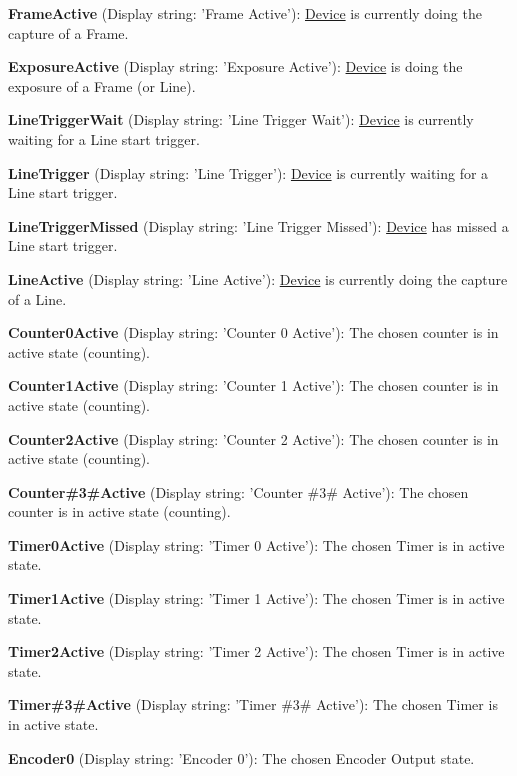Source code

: \begin{DoxyItemize}
\item {\bfseries Frame\+Active} (Display string\+: 'Frame Active')\+: \hyperlink{classmv_i_m_p_a_c_t_1_1acquire_1_1_device}{Device} is currently doing the capture of a Frame.
\item {\bfseries Exposure\+Active} (Display string\+: 'Exposure Active')\+: \hyperlink{classmv_i_m_p_a_c_t_1_1acquire_1_1_device}{Device} is doing the exposure of a Frame (or Line).
\item {\bfseries Line\+Trigger\+Wait} (Display string\+: 'Line Trigger Wait')\+: \hyperlink{classmv_i_m_p_a_c_t_1_1acquire_1_1_device}{Device} is currently waiting for a Line start trigger.
\item {\bfseries Line\+Trigger} (Display string\+: 'Line Trigger')\+: \hyperlink{classmv_i_m_p_a_c_t_1_1acquire_1_1_device}{Device} is currently waiting for a Line start trigger.
\item {\bfseries Line\+Trigger\+Missed} (Display string\+: 'Line Trigger Missed')\+: \hyperlink{classmv_i_m_p_a_c_t_1_1acquire_1_1_device}{Device} has missed a Line start trigger.
\item {\bfseries Line\+Active} (Display string\+: 'Line Active')\+: \hyperlink{classmv_i_m_p_a_c_t_1_1acquire_1_1_device}{Device} is currently doing the capture of a Line.
\item {\bfseries Counter0\+Active} (Display string\+: 'Counter 0 Active')\+: The chosen counter is in active state (counting).
\item {\bfseries Counter1\+Active} (Display string\+: 'Counter 1 Active')\+: The chosen counter is in active state (counting).
\item {\bfseries Counter2\+Active} (Display string\+: 'Counter 2 Active')\+: The chosen counter is in active state (counting).
\item {\bfseries Counter\#3\#Active} (Display string\+: 'Counter \#3\# Active')\+: The chosen counter is in active state (counting).
\item {\bfseries Timer0\+Active} (Display string\+: 'Timer 0 Active')\+: The chosen Timer is in active state.
\item {\bfseries Timer1\+Active} (Display string\+: 'Timer 1 Active')\+: The chosen Timer is in active state.
\item {\bfseries Timer2\+Active} (Display string\+: 'Timer 2 Active')\+: The chosen Timer is in active state.
\item {\bfseries Timer\#3\#Active} (Display string\+: 'Timer \#3\# Active')\+: The chosen Timer is in active state.
\item {\bfseries Encoder0} (Display string\+: 'Encoder 0')\+: The chosen Encoder Output state.

\end{DoxyItemize}
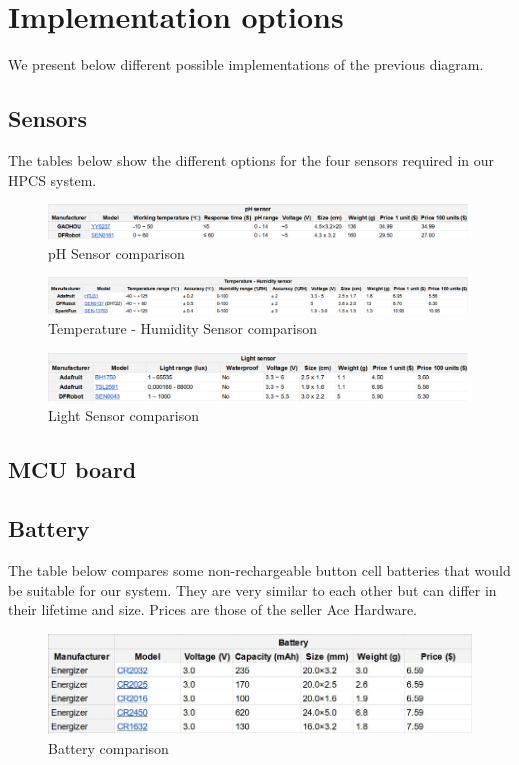 \section{Implementation options}
We present below different possible implementations of the previous diagram.

\subsection{Sensors}
The tables below show the different options for the four sensors required in our HPCS system.

\begin{figure}[h]
    \includegraphics[width=\linewidth]{images/ph-sensor-comparison.png}
    \caption{pH Sensor comparison}
    \label{fig:pH Sensor Comparison}
\end{figure}

\begin{figure}[h]
    \includegraphics[width=\linewidth]{images/temp-hum-sensor-comparison.png}
    \caption{Temperature - Humidity Sensor comparison}
    \label{fig:Temperature - Humidity Sensor Comparison}
\end{figure}

\begin{figure}[h]
    \includegraphics[width=\linewidth]{images/light-sensor-comparison.png}
    \caption{Light Sensor comparison}
    \label{fig:Light Sensor Comparison}
\end{figure}
\subsection{MCU board}
\subsection{Battery}
The table below compares some non-rechargeable button cell batteries that would be suitable for our system.
They are very similar to each other but can differ in their lifetime and size. Prices are those of the seller Ace Hardware.
\begin{figure}[h]
    \includegraphics[width=\linewidth]{images/battery-comparison.jpg}
    \caption{Battery comparison}
    \label{fig:Battery Comparison}
\end{figure}

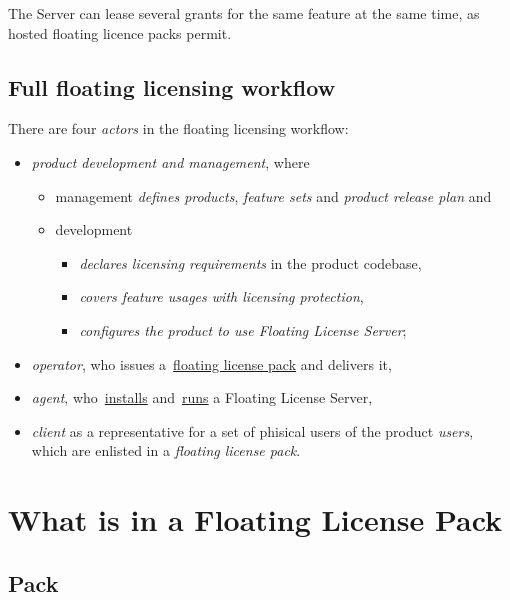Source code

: \documentclass[12pt]{report}
\begin{document}
The Server can lease several grants for the same feature at the same time, as hosted floating licence packs permit.

\section*{Full floating licensing workflow}

There are four \textit{actors} in the floating licensing workflow:

\begin{itemize}
	\item \textit{product development and management}, where
		\begin{itemize}
		    \item management \textit{defines products}, \textit{feature sets} and \textit{product release plan} and
		    \item development
		    	\begin{itemize}
		      		\item \textit{declares licensing requirements} in the product codebase,
		      		\item  \textit{covers feature usages with licensing protection},
		      		\item  \textit{configures the product to use Floating License Server};
		      	\end{itemize}
      	\end{itemize}
	\item \textit{operator}, who issues a~\hyperref[ch:flp]{floating license pack} and delivers it,  
	\item \textit{agent}, who~\hyperref[ch:install-fls]{installs} and~\hyperref[ch:run-fls]{runs} a Floating License Server,
	\item \textit{client} as a representative for a set of phisical users of the product \textit{users}, which are enlisted in a \textit{floating license pack}.

\end{itemize} 

\chapter*{What is in a Floating License Pack} \label{ch:flp}

\section*{Pack} \label{sec:flp-pack}
\end{document}
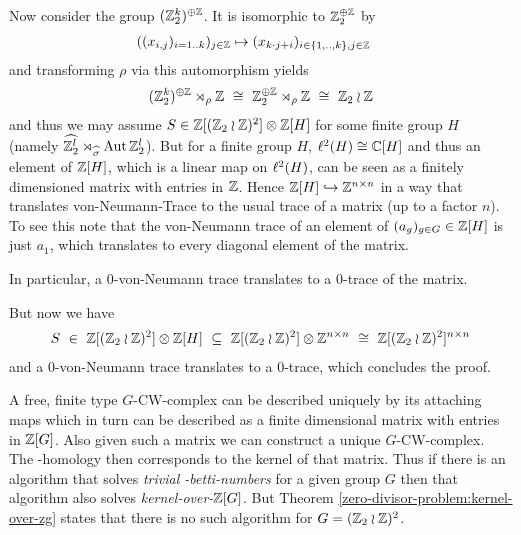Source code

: 	Now consider the group $(\mathbb{Z}_2^k)^{\oplus\mathbb{Z}}$. It is isomorphic to $\mathbb{Z}_2^{\oplus \mathbb{Z}}$ by
	\begin{align*}
		& ((x_{i,j})_{i = 1 .. k})_{j \in \mathbb{Z}} \mapsto (x_{k \cdot j + i})_{i \in \{1,..,k\}, j \in \mathbb{Z}}
	\end{align*}
	and transforming $\rho$ via this automorphism yields
	\begin{align*}
		(\mathbb{Z}_2^k)^{\oplus\mathbb{Z}} \rtimes_\rho \mathbb{Z} ~\cong~ \mathbb{Z}_2^{\oplus\mathbb{Z}} \rtimes_{\rho} \mathbb{Z} ~\cong~ \mathbb{Z}_2 \wr \mathbb{Z}
	\end{align*}
	and thus we may assume $S \in \mathbb{Z}[(\mathbb{Z}_2 \wr \mathbb{Z})^2] \otimes \mathbb{Z}[H]$ for some finite group $H$ (namely $\widehat{\mathbb{Z}_2^l} \rtimes_{\widehat\sigma} \operatorname{Aut} \mathbb{Z}_2^l$).
	But for a finite group $H$, $\ell^2(H) \cong \mathbb{C}[H]$ and thus an element of $\mathbb{Z}[H]$, which is a linear map on $\ell^2(H)$, can be seen as a finitely dimensioned matrix with entries in $\mathbb{Z}$.
	Hence $\mathbb{Z}[H] \hookrightarrow \mathbb{Z}^{n \times n}$ in a way that translates von-Neumann-Trace to the usual trace of a matrix (up to a factor $n$).
	To see this note that the von-Neumann trace of an element of $(a_g)_{g \in G} \in \mathbb{Z}[H]$ is just $a_1$, which translates to every diagonal element of the matrix.

	In particular, a $0$-von-Neumann trace translates to a $0$-trace of the matrix.

	But now we have
	\begin{align*}
		S ~\in~ \mathbb{Z}[(\mathbb{Z}_2 \wr \mathbb{Z})^2] \otimes \mathbb{Z}[H] ~\subseteq~ \mathbb{Z}[(\mathbb{Z}_2 \wr \mathbb{Z})^2] \otimes \mathbb{Z}^{n \times n} ~\cong~ \mathbb{Z}[(\mathbb{Z}_2 \wr \mathbb{Z})^2]^{n \times n}
	\end{align*}
	and a $0$-von-Neumann trace translates to a $0$-trace, which concludes the proof.
\endproof

	A free, finite type $G$-CW-complex can be described uniquely by its attaching maps which in turn can be described as a finite dimensional matrix with entries in $\mathbb{Z}[G]$. Also given such a matrix we can construct a unique $G$-CW-complex. The \ltwo-homology then corresponds to the kernel of that matrix.
	Thus if there is an algorithm that solves \emph{trivial \ltwo-betti-numbers} for a given group $G$ then that algorithm also solves \emph{kernel-over-$\mathbb{Z}[G]$}. But Theorem \ref{zero-divisor-problem:kernel-over-zg} states that there is no such algorithm for $G = (\mathbb{Z}_2 \wr \mathbb{Z})^2$.
\endproof

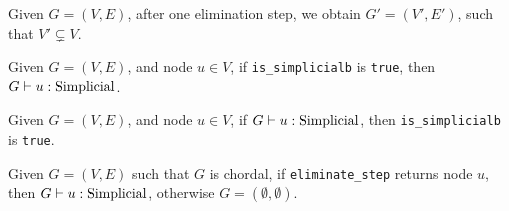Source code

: 
\begin{theorem}
    Given $G = (V, E)$, after one elimination step, we obtain $G'=(V', E')$, such that $V' \subsetneq V$. \Coqed
\end{theorem}

\pause

\begin{lemma}
    Given $G = (V, E)$, and node $u \in V$, if \texttt{is\_simplicialb} is \texttt{true}, then $\simplicial{u}{G}$. \Coqed
\end{lemma}

\pause

\begin{lemma}
    Given $G = (V, E)$, and node $u \in V$, if $\simplicial{u}{G}$, then \texttt{is\_simplicialb} is \texttt{true}. \Coqed
\end{lemma}

\pause

\begin{theorem}
    Given $G = (V, E)$ such that $G$ is chordal, if \texttt{eliminate\_step} returns node $u$, then $\simplicial{u}{G}$, otherwise $G = (\emptyset, \emptyset)$. \Coqed
\end{theorem}




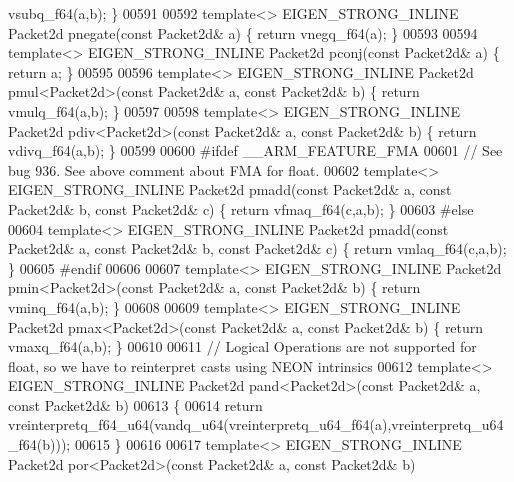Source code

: \begin{DoxyCode}
{{      vsubq\_f64(a,b); \}
00591 
00592 \textcolor{keyword}{template}<> EIGEN\_STRONG\_INLINE Packet2d pnegate(\textcolor{keyword}{const} Packet2d& a) \{ \textcolor{keywordflow}{return} vnegq\_f64(a); \}
00593 
00594 \textcolor{keyword}{template}<> EIGEN\_STRONG\_INLINE Packet2d pconj(\textcolor{keyword}{const} Packet2d& a) \{ \textcolor{keywordflow}{return} a; \}
00595 
00596 \textcolor{keyword}{template}<> EIGEN\_STRONG\_INLINE Packet2d pmul<Packet2d>(\textcolor{keyword}{const} Packet2d& a, \textcolor{keyword}{const} Packet2d& b) \{ \textcolor{keywordflow}{return} 
      vmulq\_f64(a,b); \}
00597 
00598 \textcolor{keyword}{template}<> EIGEN\_STRONG\_INLINE Packet2d pdiv<Packet2d>(\textcolor{keyword}{const} Packet2d& a, \textcolor{keyword}{const} Packet2d& b) \{ \textcolor{keywordflow}{return} 
      vdivq\_f64(a,b); \}
00599 
00600 \textcolor{preprocessor}{#ifdef \_\_ARM\_FEATURE\_FMA}
00601 \textcolor{comment}{// See bug 936. See above comment about FMA for float.}
00602 \textcolor{keyword}{template}<> EIGEN\_STRONG\_INLINE Packet2d pmadd(\textcolor{keyword}{const} Packet2d& a, \textcolor{keyword}{const} Packet2d& b, \textcolor{keyword}{const} Packet2d& c) \{ \textcolor{keywordflow}{
      return} vfmaq\_f64(c,a,b); \}
00603 \textcolor{preprocessor}{#else}
00604 \textcolor{keyword}{template}<> EIGEN\_STRONG\_INLINE Packet2d pmadd(\textcolor{keyword}{const} Packet2d& a, \textcolor{keyword}{const} Packet2d& b, \textcolor{keyword}{const} Packet2d& c) \{ \textcolor{keywordflow}{
      return} vmlaq\_f64(c,a,b); \}
00605 \textcolor{preprocessor}{#endif}
00606 
00607 \textcolor{keyword}{template}<> EIGEN\_STRONG\_INLINE Packet2d pmin<Packet2d>(\textcolor{keyword}{const} Packet2d& a, \textcolor{keyword}{const} Packet2d& b) \{ \textcolor{keywordflow}{return} 
      vminq\_f64(a,b); \}
00608 
00609 \textcolor{keyword}{template}<> EIGEN\_STRONG\_INLINE Packet2d pmax<Packet2d>(\textcolor{keyword}{const} Packet2d& a, \textcolor{keyword}{const} Packet2d& b) \{ \textcolor{keywordflow}{return} 
      vmaxq\_f64(a,b); \}
00610 
00611 \textcolor{comment}{// Logical Operations are not supported for float, so we have to reinterpret casts using NEON intrinsics}
00612 \textcolor{keyword}{template}<> EIGEN\_STRONG\_INLINE Packet2d pand<Packet2d>(\textcolor{keyword}{const} Packet2d& a, \textcolor{keyword}{const} Packet2d& b)
00613 \{
00614   \textcolor{keywordflow}{return} vreinterpretq\_f64\_u64(vandq\_u64(vreinterpretq\_u64\_f64(a),vreinterpretq\_u64\_f64(b)));
00615 \}
00616 
00617 \textcolor{keyword}{template}<> EIGEN\_STRONG\_INLINE Packet2d por<Packet2d>(\textcolor{keyword}{const} Packet2d& a, \textcolor{keyword}{const} Packet2d& b)
}}
\end{DoxyCode}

● ● ● ● ● ● ●

Work order:
Match on "have" and report each line of the data above that has it.

Exercise answer:
	But now we have
00611 \textcolor{comment}{// Logical Operations are not supported for float, so we have to reinterpret casts using NEON intrinsics}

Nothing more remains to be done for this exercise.